El retorno será transportado por aire a Beijing para su apertura y las muestras lunares serán transferidas a un equipo de científicos para su posterior almacenamiento, análisis y estudio, dijo la CNSA.
Este éxito representa un hito clave en el “sueño eterno” de China, como lo ha descrito el líder chino Xi Jinping, de establecer al país como una potencia espacial dominante. Este logro se produce mientras varios países, incluidos Estados Unidos, también intensifican sus programas de exploración lunar. En un mensaje de felicitación, Xi Jinping calificó la misión como “otro logro emblemático en la construcción de un país fuerte en el espacio, la ciencia y la tecnología”.
La Chang’e-6 es una de las misiones más complejas y desafiantes en los esfuerzos de exploración espacial de China hasta la fecha. Consta de un orbitador, un retorno, un módulo de aterrizaje y un ascensor, fue lanzada el 3 de mayo de este año, y ha pasado por varias etapas como transferencia Tierra-luna, frenado cercano a la luna, órbita lunar y separación de la combinación módulo de aterrizaje-ascensor y la combinación orbitador-retorno.
Con el apoyo del satélite de retransmisión Queqiao-2, la combinación módulo de aterrizaje-ascensor aterrizó en el área de aterrizaje designada en la Cuenca del Polo Sur-Aitken (SPA) en el lado oculto de la luna el 2 de junio y llevó a cabo el trabajo de muestreo. El 4 de junio, el ascensor despegó de la luna con muestras y entró en la órbita lunar. El 6 de junio, completó el encuentro y el acoplamiento con la combinación orbitador-retorno y transfirió muestras al retorno. El ascensor luego se separó de la combinación y aterrizó en la luna bajo control terrestre para evitar convertirse en basura espacial.

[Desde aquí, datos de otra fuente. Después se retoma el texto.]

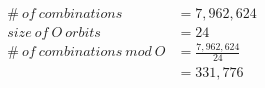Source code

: \documentclass[preview, border=2mm]{standalone}
\begin{document}
\vspace*{\fill}

{\fontsize{32pt}{40pt}\selectfont
	\begin{align*}
		\#\ of\ combinations &= 7{,}962{,}624 \\
		size\ of\ O\ orbits &= 24 \\
		\#\ of\ combinations\ mod\ O &= \frac{7{,}962{,}624}{24} \\
			&= 331{,}776
	\end{align*}
}

\vspace*{\fill}
\end{document}
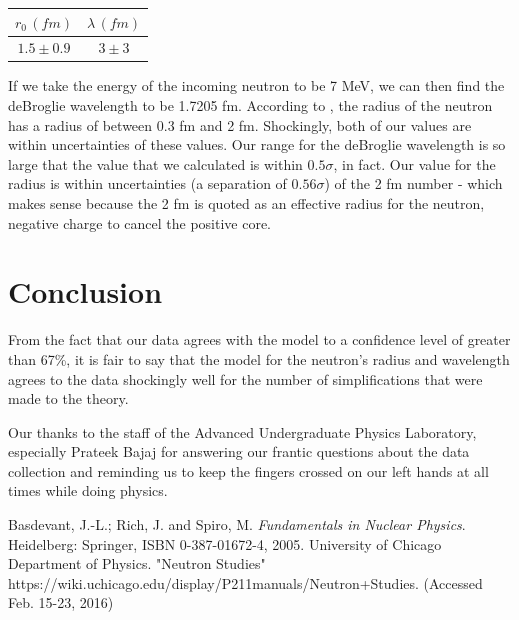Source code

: \documentclass{article}
\begin{document}
  \begin{center}
    \begin{tabular}{|c|c|} \hline
      $r_0\,(fm)$ & $\lambda\,(fm)$ \\ \hline
      $1.5 \pm 0.9$ & $3 \pm 3$ \\ \hline
    \end{tabular}
  \end{center}

  If we take the energy of the incoming neutron to be 7 MeV, we can then find the deBroglie wavelength to be 1.7205 fm.  According to \cite{rad_n}, the radius of the neutron has a radius of between 0.3 fm and 2 fm.  Shockingly, both of our values are within uncertainties of these values.  Our range for the deBroglie wavelength is so large that the value that we calculated is within $0.5\sigma$, in fact.  Our value for the radius is within uncertainties (a separation of $0.56\sigma$) of the 2 fm number - which makes sense because the 2 fm is quoted as an effective radius for the neutron, negative charge to cancel the positive core.

\section{Conclusion}
  From the fact that our data agrees with the model to a confidence level of greater than 67\%, it is fair to say that the model for the neutron's radius and wavelength agrees to the data shockingly well for the number of simplifications that were made to the theory.

  \hspace{.25cm}

  Our thanks to the staff of the Advanced Undergraduate Physics Laboratory, especially Prateek Bajaj for answering our frantic questions about the data collection and reminding us to keep the fingers crossed on our left hands at all times while doing physics.

\begin{thebibliography}{2}
    Basdevant, J.-L.; Rich, J. and Spiro, M. \emph{Fundamentals in Nuclear Physics}. Heidelberg: Springer, ISBN 0-387-01672-4, 2005.
  	University of Chicago Department of Physics. "Neutron Studies"  https://wiki.uchicago.edu/display/P211manuals/Neutron+Studies. (Accessed Feb. 15-23, 2016)
\end{thebibliography}
\end{document}
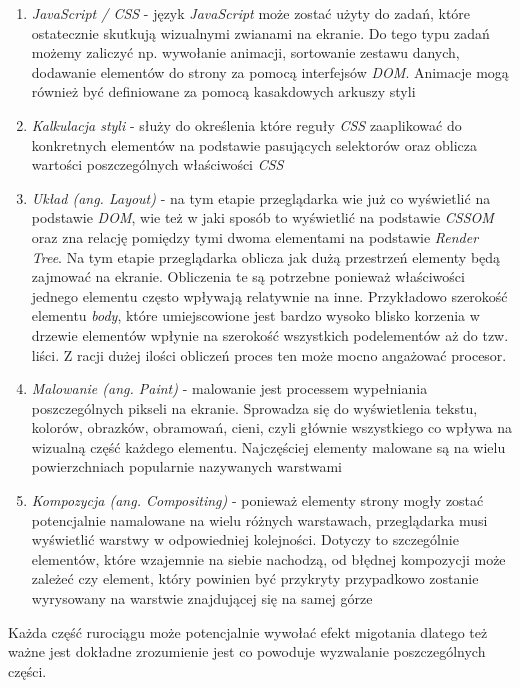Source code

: \documentclass[polish, twoside, 12pt]{mwart}
\begin{document}
\begin{enumerate}
  \item \emph{JavaScript / CSS} - język \emph{JavaScript} może zostać użyty do zadań, które ostatecznie skutkują wizualnymi zwianami na ekranie. Do tego typu zadań możemy zaliczyć np. wywołanie animacji, sortowanie zestawu danych, dodawanie elementów do strony za pomocą interfejsów \emph{DOM}. Animacje mogą również być definiowane za pomocą kasakdowych arkuszy styli
  \item \emph{Kalkulacja styli} - służy do określenia które reguły \emph{CSS} zaaplikować do konkretnych elementów na podstawie pasujących selektorów oraz oblicza wartości poszczególnych właściwości \emph{CSS}
  \item \emph{Układ (ang. Layout)} - na tym etapie przeglądarka wie już co wyświetlić na podstawie \emph{DOM}, wie też w jaki sposób to wyświetlić na podstawie \emph{CSSOM} oraz zna relację pomiędzy tymi dwoma elementami na podstawie \emph{Render Tree}. Na tym etapie przeglądarka oblicza jak dużą przestrzeń elementy będą zajmować na ekranie. Obliczenia te są potrzebne ponieważ właściwości jednego elementu często wpływają relatywnie na inne. Przykładowo szerokość elementu \emph{body}, które umiejscowione jest bardzo wysoko blisko korzenia w drzewie elementów wpłynie na szerokość wszystkich podelementów aż do tzw. liści. Z racji dużej ilości obliczeń proces ten może mocno angażować procesor.
  \item \emph{Malowanie (ang. Paint)} - malowanie jest processem wypełniania poszczególnych pikseli na ekranie. Sprowadza się do wyświetlenia tekstu, kolorów, obrazków, obramowań, cieni, czyli głównie wszystkiego co wpływa na wizualną część każdego elementu. Najczęściej elementy malowane są na wielu powierzchniach popularnie nazywanych warstwami
  \item \emph{Kompozycja (ang. Compositing)} - ponieważ elementy strony mogły zostać potencjalnie namalowane na wielu różnych warstawach, przeglądarka musi wyświetlić warstwy w odpowiedniej kolejności. Dotyczy to szczególnie elementów, które wzajemnie na siebie nachodzą, od błędnej kompozycji może zależeć czy element, który powinien być przykryty przypadkowo zostanie wyrysowany na warstwie znajdującej się na samej górze
\end{enumerate}

Każda część rurociągu może potencjalnie wywołać efekt migotania dlatego też ważne jest dokładne zrozumienie jest co powoduje wyzwalanie poszczególnych części.
\end{document}
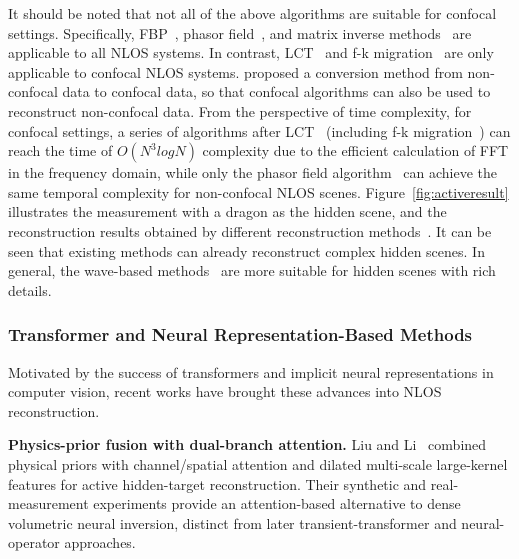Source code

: It should be noted that not all of the above algorithms are suitable for confocal settings. Specifically, FBP~\cite{arellanoFastBackprojectionNonline2017,veltenRecoveringThreedimensionalShape2012}, phasor field~\cite{liuPhasorFieldDiffraction2020,liuVirtualWaveOptics2018}, and matrix inverse methods~\cite{heideDiffuseMirrors3D2014} are applicable to all NLOS systems. In contrast, LCT~\cite{otooleConfocalNonlineofsightImaging2018} and f-k migration~\cite{Lindell:2019:Wave} are only applicable to confocal NLOS systems. \cite{Lindell:2019:Wave} proposed a conversion method from non-confocal data to confocal data, so that confocal algorithms can also be used to reconstruct non-confocal data. From the perspective of time complexity, for confocal settings, a series of algorithms after LCT~\cite{otooleConfocalNonlineofsightImaging2018} (including f-k migration~\cite{Lindell:2019:Wave}) can reach the time of $O(N^3logN)$ complexity due to the efficient calculation of FFT in the frequency domain, while only the phasor field algorithm~\cite{liuPhasorFieldDiffraction2020} can achieve the same temporal complexity for non-confocal NLOS scenes.
Figure~\ref{fig:activeresult} illustrates the measurement with a dragon as the hidden scene, and the reconstruction results obtained by different reconstruction methods~\cite{otooleConfocalNonlineofsightImaging2018,veltenRecoveringThreedimensionalShape2012,liuVirtualWaveOptics2018,Lindell:2019:Wave}. It can be seen that existing methods can already reconstruct complex hidden scenes. In general, the wave-based methods~\cite{liuVirtualWaveOptics2018,Lindell:2019:Wave} are more suitable for hidden scenes with rich details.


\subsubsection{Transformer and Neural Representation-Based Methods}
\label{sec:transformerNeural}
Motivated by the success of transformers and implicit neural representations in computer vision, recent works have brought these advances into NLOS reconstruction.

\vspace{0.8mm}
\noindent \textbf{Physics-prior fusion with dual-branch attention.}
Liu and Li~\cite{liuPhysicalPriorActiveNLOS2025} combined physical priors with channel/spatial attention and dilated multi-scale large-kernel features for active hidden-target reconstruction. Their synthetic and real-measurement experiments provide an attention-based alternative to dense volumetric neural inversion, distinct from later transient-transformer and neural-operator approaches.


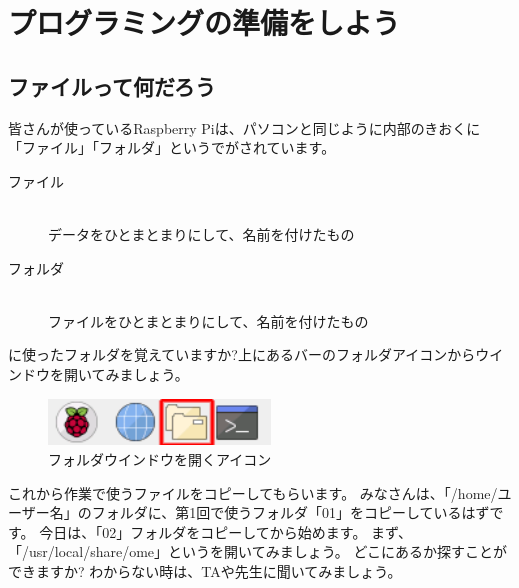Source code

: \clearpage
\section{プログラミングの準備をしよう}
\subsection{ファイルって何だろう}

皆さんが使っているRaspberry Piは、パソコンと同じように内部のきおくに
「ファイル」「フォルダ」というでがされています。
\begin{description}
  \item[ファイル]\mbox{}\\
  データをひとまとまりにして、名前を付けたもの
  \item[フォルダ]\mbox{}\\
  ファイルをひとまとまりにして、名前を付けたもの
\end{description}
  

に使ったフォルダを覚えていますか?上にあるバーのフォルダアイコンからウインドウを開いてみましょう。

\begin{figure}[H]
  \begin{center}
    \includegraphics[keepaspectratio,width=5.898cm,height=1.242cm]{images/chap02/text02-img001.png}
    \caption{フォルダウインドウを開くアイコン}
  \end{center}
  \label{fig:folder_icon}
\end{figure}

これから作業で使うファイルをコピーしてもらいます。
みなさんは、「/home/ユーザー名」のフォルダに、第1回で使うフォルダ「01」をコピーしているはずです。
今日は、「02」フォルダをコピーしてから始めます。
まず、「/usr/local/share/ome」というを開いてみましょう。
どこにあるか探すことができますか?
わからない時は、TAや先生に聞いてみましょう。

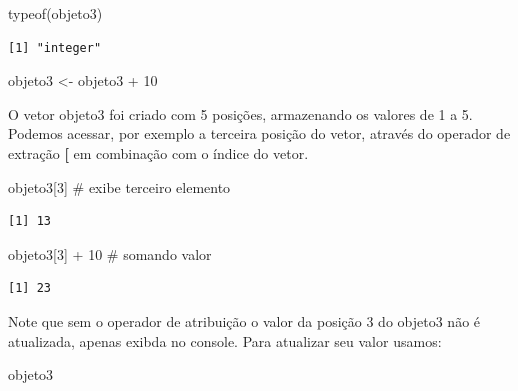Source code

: \documentclass[
  letterpaper,
  DIV=11,
  numbers=noendperiod]{scrreprt}
\newenvironment{Shaded}{\begin{snugshade}}{\end{snugshade}}
\newcommand{\CommentTok}[1]{\textcolor[rgb]{0.37,0.37,0.37}{#1}}
\newcommand{\DecValTok}[1]{\textcolor[rgb]{0.68,0.00,0.00}{#1}}
\newcommand{\FunctionTok}[1]{\textcolor[rgb]{0.28,0.35,0.67}{#1}}
\newcommand{\NormalTok}[1]{\textcolor[rgb]{0.00,0.23,0.31}{#1}}
\newcommand{\OtherTok}[1]{\textcolor[rgb]{0.00,0.23,0.31}{#1}}
\newcommand{\SpecialCharTok}[1]{\textcolor[rgb]{0.37,0.37,0.37}{#1}}
\begin{document}
\begin{Shaded}
\begin{Highlighting}[]
\FunctionTok{typeof}\NormalTok{(objeto3)}
\end{Highlighting}
\end{Shaded}

\begin{verbatim}
[1] "integer"
\end{verbatim}

\begin{Shaded}
\begin{Highlighting}[]
\NormalTok{objeto3 }\OtherTok{\textless{}{-}}\NormalTok{ objeto3 }\SpecialCharTok{+} \DecValTok{10}
\end{Highlighting}
\end{Shaded}

O vetor objeto3 foi criado com 5 posições, armazenando os valores de 1 a
5. Podemos acessar, por exemplo a terceira posição do vetor, através do
operador de extração \textbf{{[}} em combinação com o índice do vetor.

\begin{Shaded}
\begin{Highlighting}[]
\NormalTok{objeto3[}\DecValTok{3}\NormalTok{] }\CommentTok{\# exibe terceiro elemento}
\end{Highlighting}
\end{Shaded}

\begin{verbatim}
[1] 13
\end{verbatim}

\begin{Shaded}
\begin{Highlighting}[]
\NormalTok{objeto3[}\DecValTok{3}\NormalTok{] }\SpecialCharTok{+} \DecValTok{10} \CommentTok{\# somando valor}
\end{Highlighting}
\end{Shaded}

\begin{verbatim}
[1] 23
\end{verbatim}

Note que sem o operador de atribuição o valor da posição 3 do objeto3
não é atualizada, apenas exibda no console. Para atualizar seu valor
usamos:

\begin{Shaded}
\begin{Highlighting}[]
\NormalTok{objeto3}
\end{Highlighting}
\end{Shaded}
\end{document}
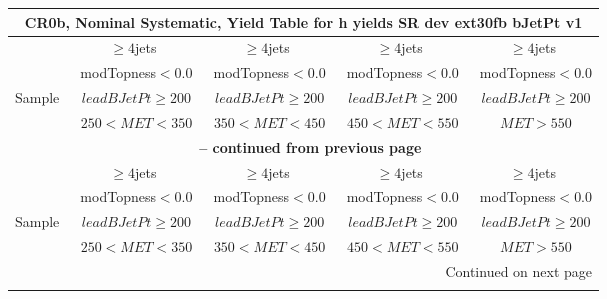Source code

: \documentclass{article}
\begin{document}
\begin{longtable}{|l|c|c|c|c|} 
 
\multicolumn{5}{c}{ CR0b, Nominal Systematic, Yield Table for h yields SR dev ext30fb bJetPt v1 }\\* \hline 
  & $\ge4$jets  & $\ge4$jets  & $\ge4$jets  & $\ge4$jets \\* 
  & ~modTopness$<0.0$  & ~modTopness$<0.0$  & ~modTopness$<0.0$  & ~modTopness$<0.0$ \\* 
Sample  & ~$leadBJetPt\ge200$  & ~$leadBJetPt\ge200$  & ~$leadBJetPt\ge200$  & ~$leadBJetPt\ge200$ \\* 
  & ~$250<MET<350$  & ~$350<MET<450$  & ~$450<MET<550$  & ~$MET>550$ \\* 
\hline \hline 
\endfirsthead 
 
\multicolumn{5}{c}{{\bfseries \tablename\ \thetable{} -- continued from previous page}}\\* \hline 
  & $\ge4$jets  & $\ge4$jets  & $\ge4$jets  & $\ge4$jets \\* 
  & ~modTopness$<0.0$  & ~modTopness$<0.0$  & ~modTopness$<0.0$  & ~modTopness$<0.0$ \\* 
Sample  & ~$leadBJetPt\ge200$  & ~$leadBJetPt\ge200$  & ~$leadBJetPt\ge200$  & ~$leadBJetPt\ge200$ \\* 
  & ~$250<MET<350$  & ~$350<MET<450$  & ~$450<MET<550$  & ~$MET>550$ \\* 
\hline \hline 
\endhead 
 
\multicolumn{5}{|r|}{{Continued on next page}}\\* \hline 
\endfoot 
 
 
\endlastfoot 
 

\end{longtable}
\end{document}
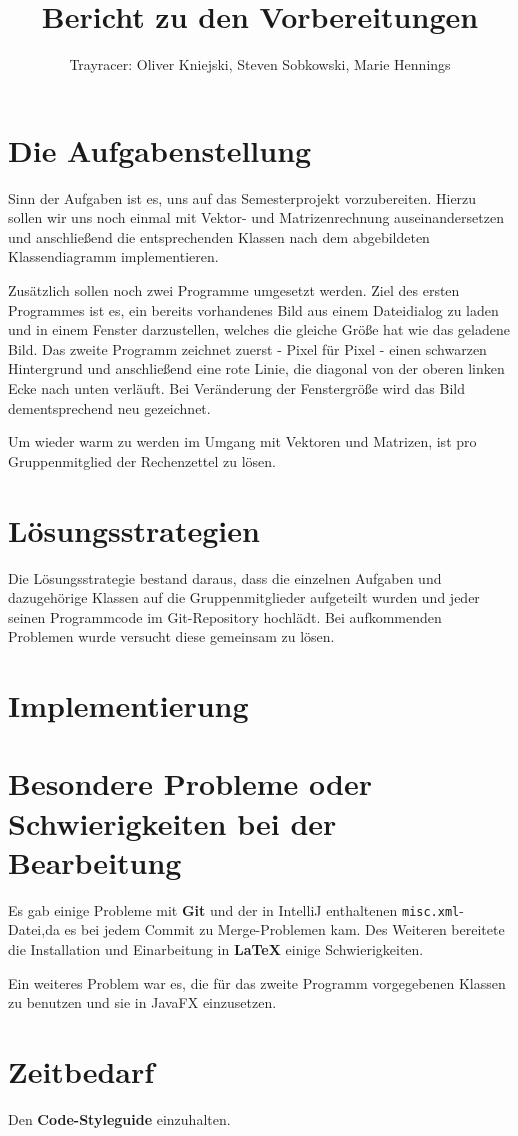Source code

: \documentclass[a4paper,parskip=half,11pt]{scrartcl}
\author{Trayracer: Oliver Kniejski, Steven Sobkowski, Marie Hennings}
\title{Bericht zu den Vorbereitungen}
\begin{document}
 
\maketitle

\section{Die Aufgabenstellung}

Sinn der Aufgaben ist es, uns auf das Semesterprojekt vorzubereiten.
Hierzu sollen wir uns noch einmal mit Vektor- und Matrizenrechnung auseinandersetzen und anschließend die
entsprechenden Klassen nach dem abgebildeten Klassendiagramm implementieren. 

Zusätzlich sollen noch zwei Programme umgesetzt werden.
Ziel des ersten Programmes ist es, ein bereits vorhandenes Bild aus einem Dateidialog zu laden und in einem Fenster darzustellen, welches die gleiche Größe hat wie das geladene Bild.
Das zweite Programm zeichnet zuerst - Pixel für Pixel - einen schwarzen Hintergrund und anschließend eine rote Linie, die diagonal von der oberen linken Ecke nach unten verläuft. 
Bei Veränderung der Fenstergröße wird das Bild dementsprechend neu gezeichnet.

Um wieder warm zu werden im Umgang mit Vektoren und Matrizen, ist pro Gruppenmitglied der Rechenzettel zu lösen. 

\section{Lösungsstrategien}
Die Lösungsstrategie bestand daraus, dass die einzelnen Aufgaben und dazugehörige Klassen auf die Gruppenmitglieder  aufgeteilt wurden und jeder seinen Programmcode im Git-Repository hochlädt.
Bei aufkommenden Problemen wurde versucht diese gemeinsam zu lösen.

\section{Implementierung}

\section{Besondere Probleme oder Schwierigkeiten bei der Bearbeitung}
Es gab einige Probleme mit \textbf{Git} und der in IntelliJ enthaltenen {\small\texttt{misc.xml}}-Datei,da es bei jedem Commit zu Merge-Problemen kam. Des Weiteren bereitete die Installation und Einarbeitung in \textbf{\LaTeX{}} einige Schwierigkeiten. 



Ein weiteres Problem war es, die für das zweite Programm vorgegebenen Klassen zu benutzen und sie in JavaFX einzusetzen.




\section{Zeitbedarf}
Den \textbf{Code-Styleguide} einzuhalten.
\end{document}
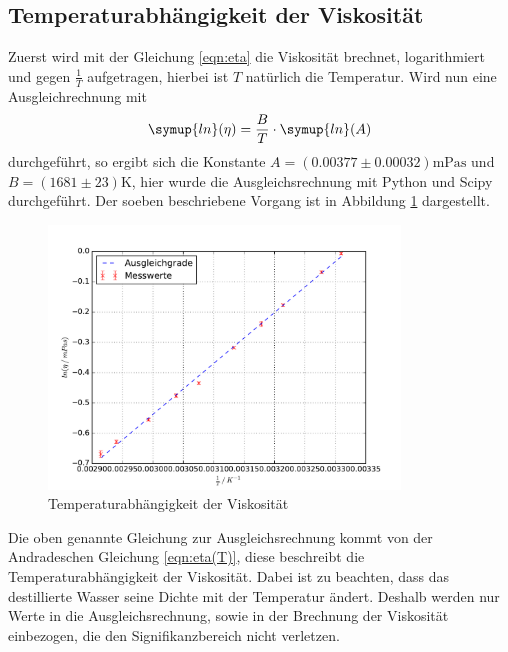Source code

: \subsection{Temperaturabhängigkeit der Viskosität}
Zuerst wird mit der Gleichung \eqref{eqn:eta} die Viskosität brechnet, logarithmiert
und gegen $\frac{1}{T}$ aufgetragen, hierbei ist $T$ natürlich die Temperatur.
Wird nun eine Ausgleichrechnung mit
\begin{equation*}
  \symup{ln}(\eta)= \frac{B}{T}\cdot\symup{ln}(A)
\end{equation*}
durchgeführt, so ergibt sich die Konstante $ A =  (0.00377 \pm 0.00032)
\si{\milli\pascal\second}$ und $B = (1681 \pm 23) \si{\kelvin}$, hier wurde
die Ausgleichsrechnung mit Python und Scipy \cite{scipy} durchgeführt. Der soeben
beschriebene Vorgang ist in Abbildung \ref{fig:plot} dargestellt.
\begin{figure}
  \centering
  \includegraphics[height= 7cm]{Plots/plot.pdf}
  \caption{Temperaturabhängigkeit der Viskosität}
  \label{fig:plot}
\end{figure}
Die oben genannte Gleichung zur Ausgleichsrechnung kommt von der Andradeschen
Gleichung \eqref{eqn:eta(T)}, diese beschreibt die Temperaturabhängigkeit der
Viskosität.
Dabei ist zu beachten,
dass das destillierte Wasser seine Dichte mit der Temperatur ändert. Deshalb
werden nur Werte in die Ausgleichsrechnung, sowie in der Brechnung der
Viskosität einbezogen, die den Signifikanzbereich nicht verletzen.
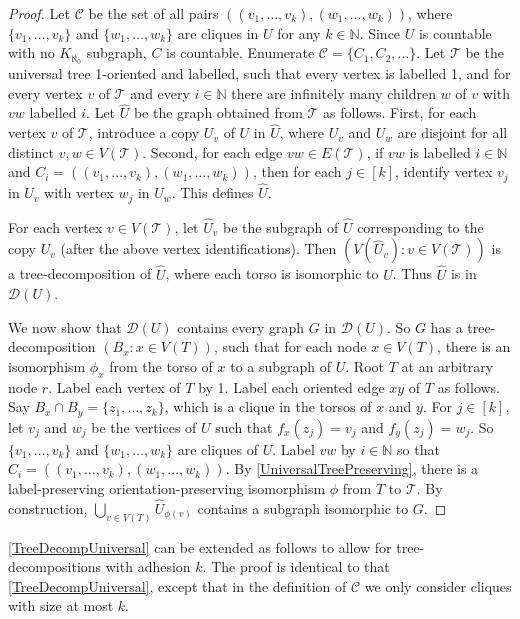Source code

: \documentclass[a4paper,11pt]{article}
\theoremstyle{plain}
\theoremstyle{definition}
\newcommand{\CC}{\mathcal{C}}
\newcommand{\DD}{\mathcal{D}}
\newcommand{\TT}{\mathcal{T}}
\newcommand{\NN}{\mathbb{N}}
\begin{document}
\begin{proof}
Let $\CC$ be the set of all pairs $((v_1,\dots,v_k),(w_1,\dots,w_k))$, where $\{v_1,\dots,v_k\}$  and $\{w_1,\dots,w_k\}$ are cliques in $U$ for any $k\in\NN$. Since $U$ is countable with no $K_{\aleph_0}$ subgraph, $C$ is countable. Enumerate $\CC=\{C_1,C_2,\dots\}$.  Let $\TT$ be the universal tree 1-oriented and labelled, such that every vertex is labelled 1, and for every vertex $v$ of $\TT$ and every $i\in\NN$ there are infinitely many children $w$ of $v$ with $vw$ labelled $i$. Let $\widehat{U}$ be the graph obtained from $\TT$ as follows. First, for each vertex $v$ of $\TT$, introduce a copy $U_v$ of $U$ in $\widehat{U}$, where $U_v$ and $U_w$ are disjoint for all distinct $v,w\in V(\TT)$. Second, for each edge $vw\in E(\TT)$, if $vw$ is labelled $i\in\NN$ and $C_i=((v_1,\dots,v_k),(w_1,\dots,w_k))$, then for each $j\in[k]$, identify vertex $v_j$ in $U_v$ with vertex $w_j$ in $U_w$. This defines $\widehat{U}$. 

For each vertex $v\in V(\TT)$, let $\widehat{U}_v$ be the subgraph of $\widehat{U}$ corresponding to the copy $U_v$ (after the above vertex identifications). Then $(V(\widehat{U}_v):v\in V(\TT))$ is a tree-decomposition of $\widehat{U}$, where each torso is isomorphic to $U$. Thus $\widehat{U}$ is in $\DD(U)$. 

We now show that $\DD(U)$ contains every graph $G$ in $\DD(U)$. So $G$ has a tree-decomposition $(B_x:x\in V(T))$, such that for each node $x\in V(T)$, there is an isomorphism $\phi_x$ from the torso of $x$ to a subgraph of $U$. Root $T$ at an arbitrary node $r$. Label each vertex of $T$ by 1. Label each oriented edge $xy$ of $T$ as follows. Say $B_x\cap B_y=\{z_1,\dots,z_k\}$, which is a clique in the torsos of $x$ and $y$. For $j\in[k]$, let $v_j$ and $w_j$ be the vertices of $U$ such that $f_x(z_j)=v_j$ and $f_y(z_j)=w_j$. So $\{v_1,\dots,v_k\}$ and $\{w_1,\dots,w_k\}$ are cliques of $U$.  Label $vw$ by $i\in\NN$ so that $C_i= ((v_1,\dots,v_k),(w_1,\dots,w_k))$. By \cref{UniversalTreePreserving}, there is a label-preserving orientation-preserving isomorphism $\phi$ from $T$ to $\TT$. 
By construction, $\bigcup_{v\in V(T)}\widehat{U}_{\phi(v)}$ contains a subgraph isomorphic to $G$.
\end{proof}

\cref{TreeDecompUniversal} can be extended as follows to allow for tree-decompositions with adhesion $k$. The proof is identical to that  \cref{TreeDecompUniversal}, except that in the definition of $\CC$ we only consider cliques with size at most $k$.
\end{document}
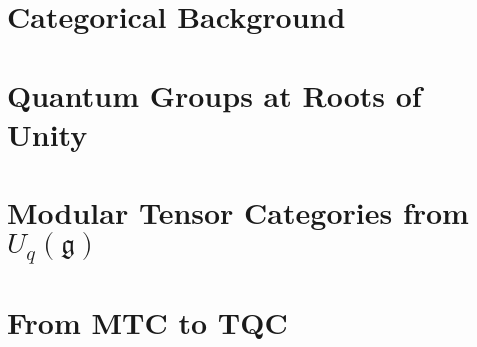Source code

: \mediumspacing

\chapter{Categorical Background} 
\label{chap:categoricalbackground} 
\singlespacing


\mediumspacing

\chapter{Quantum Groups at Roots of Unity} 
\label{chap:uqsl2} 
\singlespacing


\mediumspacing


\chapter{Modular Tensor Categories from $U_q(\mathfrak{g})$} 
\label{chap:MTCfromuqsl2} 
\singlespacing


\mediumspacing

\chapter{From MTC to TQC} 
\label{chap:MTCtoTQC} 
\singlespacing


\mediumspacing


\clearpage
{}




%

La combinación orbitador-retorno pasó 13 días en órbita lunar, esperando la oportunidad adecuada para regresar a la Tierra. Después de completar dos maniobras de transferencia luna-Tierra y una corrección orbital, el retorno se separó del orbitador y entregó las muestras a la Tierra.
Tras su contribución a la misión Chang’e-6, el satélite de retransmisión Queqiao-2 elegirá momentos apropiados para llevar a cabo trabajos de detección científica. Sus cargas útiles, que incluyen una cámara de ultravioleta extremo, un generador de imágenes de átomos neutros en array y un sistema de interferometría de muy larga base Tierra-luna, recolectarán datos científicos de la luna y del espacio profundo, según informa la agencia Xinhua.
«La misión Chang’e-6 representa un hito significativo en la historia de la exploración lunar humana, y contribuirá a una comprensión más integral de la evolución lunar», dijo Yang Wei, investigador del Instituto de Geología y Geofísica de la Academia China de Ciencias.
«Nuevas muestras inevitablemente conducirán a nuevos descubrimientos. La fascinación por la luna está arraigada en la cultura china a lo largo de los siglos, como lo demuestra la narrativa mitológica de Chang’e, una dama que viajó y residió en la luna. Ahora, los científicos chinos están ansiosos por tener la oportunidad de contribuir a la ciencia lunar«, agregó Yang.
Las muestras lunares traídas por la anterior misión Chang’e-5 ya han atraído solicitudes de acceso por parte de académicos internacionales, con el proceso en marcha. La sonda lunar Chang’e-6 llevó cuatro cargas útiles internacionales que fueron desarrolladas conjuntamente por científicos chinos y extranjeros. Es concebible que la apertura de las actividades de exploración lunar chinas se refleje en el estudio de las muestras lunares de Chang’e-6, dijo Yang.
Se anticipa que la comunidad científica lunar y toda la humanidad cosecharán los beneficios de los esfuerzos colaborativos emprendidos por científicos internacionales de una amplia gama de antecedentes geográficos y disciplinarios, agregó Yang.